With the evidence now in hand, August was starting to feel that there was something here after all. Even if UCC wasn't behind the things John Ward had originally believed, it was worthy of investigation. But stumbling on to that had been pure luck.

She had been looking for a needle in a haystack all these years, and from the beginning nobody had been able to clearly show that there was a needle, or even a bloody haystack. Why had she never seen that? Why had she taken on such a ludicrous task?

The answer was obvious, though August hated to admit it.

They met at university: August a fresh-faced first year, John a grad student in political science and already interning with the ASIS. She had been enthralled by his big ideas and eagerness to create change. He treated her as a sounding board, valuable second opinion and indispensable partner, telling her things that by rights he should have told no one, making her feel important. Different. Special.

Between yesterday's idealistic goal of changing the world and today's rut-stuck reality, the only thing that had definitively changed was their selves. August wasn't that bright-eyed girl valuing ideas over truth, and John wasn't that incisive man confident in steering the world where he wanted it to go. John still had ambition, but only for climbing astride his chosen profession; August still had tenacity to see a project through, but only out of stubbornness.

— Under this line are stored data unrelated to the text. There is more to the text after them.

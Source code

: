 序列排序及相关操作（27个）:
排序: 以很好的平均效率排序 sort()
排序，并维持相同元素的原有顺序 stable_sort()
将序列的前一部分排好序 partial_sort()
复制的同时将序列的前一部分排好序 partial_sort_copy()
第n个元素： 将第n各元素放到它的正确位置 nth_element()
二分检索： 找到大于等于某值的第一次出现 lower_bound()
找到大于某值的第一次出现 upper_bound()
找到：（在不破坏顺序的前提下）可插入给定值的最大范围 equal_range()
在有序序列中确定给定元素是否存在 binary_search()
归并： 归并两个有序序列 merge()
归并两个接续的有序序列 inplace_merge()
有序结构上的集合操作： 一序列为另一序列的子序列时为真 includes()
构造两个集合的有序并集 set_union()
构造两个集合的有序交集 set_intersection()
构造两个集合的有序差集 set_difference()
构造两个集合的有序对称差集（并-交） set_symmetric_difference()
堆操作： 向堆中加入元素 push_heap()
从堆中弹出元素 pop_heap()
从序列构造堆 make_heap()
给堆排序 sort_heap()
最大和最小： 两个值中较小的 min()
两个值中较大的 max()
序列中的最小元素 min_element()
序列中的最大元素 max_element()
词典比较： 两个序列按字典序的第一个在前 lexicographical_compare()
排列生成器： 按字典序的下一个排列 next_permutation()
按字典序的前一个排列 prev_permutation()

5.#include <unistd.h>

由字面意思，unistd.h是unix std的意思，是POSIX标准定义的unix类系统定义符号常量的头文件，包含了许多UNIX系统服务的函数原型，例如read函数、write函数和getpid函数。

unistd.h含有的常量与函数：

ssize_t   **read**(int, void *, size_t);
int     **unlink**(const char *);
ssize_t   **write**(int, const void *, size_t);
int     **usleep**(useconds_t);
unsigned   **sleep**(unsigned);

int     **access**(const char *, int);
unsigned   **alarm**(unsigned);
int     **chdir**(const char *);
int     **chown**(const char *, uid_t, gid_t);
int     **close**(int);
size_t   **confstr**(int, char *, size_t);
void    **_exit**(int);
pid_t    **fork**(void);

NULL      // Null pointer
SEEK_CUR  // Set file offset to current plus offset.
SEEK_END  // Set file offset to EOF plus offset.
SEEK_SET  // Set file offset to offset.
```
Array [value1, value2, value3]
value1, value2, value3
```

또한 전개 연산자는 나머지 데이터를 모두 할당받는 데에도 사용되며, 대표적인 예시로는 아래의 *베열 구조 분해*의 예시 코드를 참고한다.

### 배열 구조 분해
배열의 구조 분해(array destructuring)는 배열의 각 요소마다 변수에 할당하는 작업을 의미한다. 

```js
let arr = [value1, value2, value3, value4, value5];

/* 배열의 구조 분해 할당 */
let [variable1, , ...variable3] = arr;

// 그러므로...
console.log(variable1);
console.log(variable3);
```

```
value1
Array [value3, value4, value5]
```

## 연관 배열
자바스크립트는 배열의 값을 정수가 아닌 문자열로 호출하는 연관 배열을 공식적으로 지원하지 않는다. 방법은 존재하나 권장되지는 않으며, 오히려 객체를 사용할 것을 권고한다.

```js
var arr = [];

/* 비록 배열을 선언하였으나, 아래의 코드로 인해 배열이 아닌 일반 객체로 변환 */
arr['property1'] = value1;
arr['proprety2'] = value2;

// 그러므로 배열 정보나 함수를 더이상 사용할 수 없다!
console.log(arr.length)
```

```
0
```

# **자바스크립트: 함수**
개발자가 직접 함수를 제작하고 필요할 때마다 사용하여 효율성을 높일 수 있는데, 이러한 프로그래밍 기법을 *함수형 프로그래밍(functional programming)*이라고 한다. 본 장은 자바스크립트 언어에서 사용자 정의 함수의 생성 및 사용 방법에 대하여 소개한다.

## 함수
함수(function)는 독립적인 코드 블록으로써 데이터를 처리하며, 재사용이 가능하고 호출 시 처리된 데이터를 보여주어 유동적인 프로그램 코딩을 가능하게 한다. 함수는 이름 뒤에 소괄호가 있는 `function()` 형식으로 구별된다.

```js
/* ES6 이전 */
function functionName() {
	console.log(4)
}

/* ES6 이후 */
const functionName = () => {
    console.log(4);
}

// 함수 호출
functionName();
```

August's unshakable and unjustified faith in a man who was just a man had brought her to this. Ironic, given that she relied on her ability to read people in all of her separate occupations. The lesson: however clearly you could see the truth and faults in a stranger, you could never see them in yourself or the ones closest to you.

The ripples and dots and whorls in the stucco over her bed became ships and dragons and planets and men. August watched them in their unceasing struggle; even though it was always the same, it was never the same.

There had to be a lesson in that, as well. Her life was the same, but the way she looked at it had changed. Maybe that would be enough to find a different ending.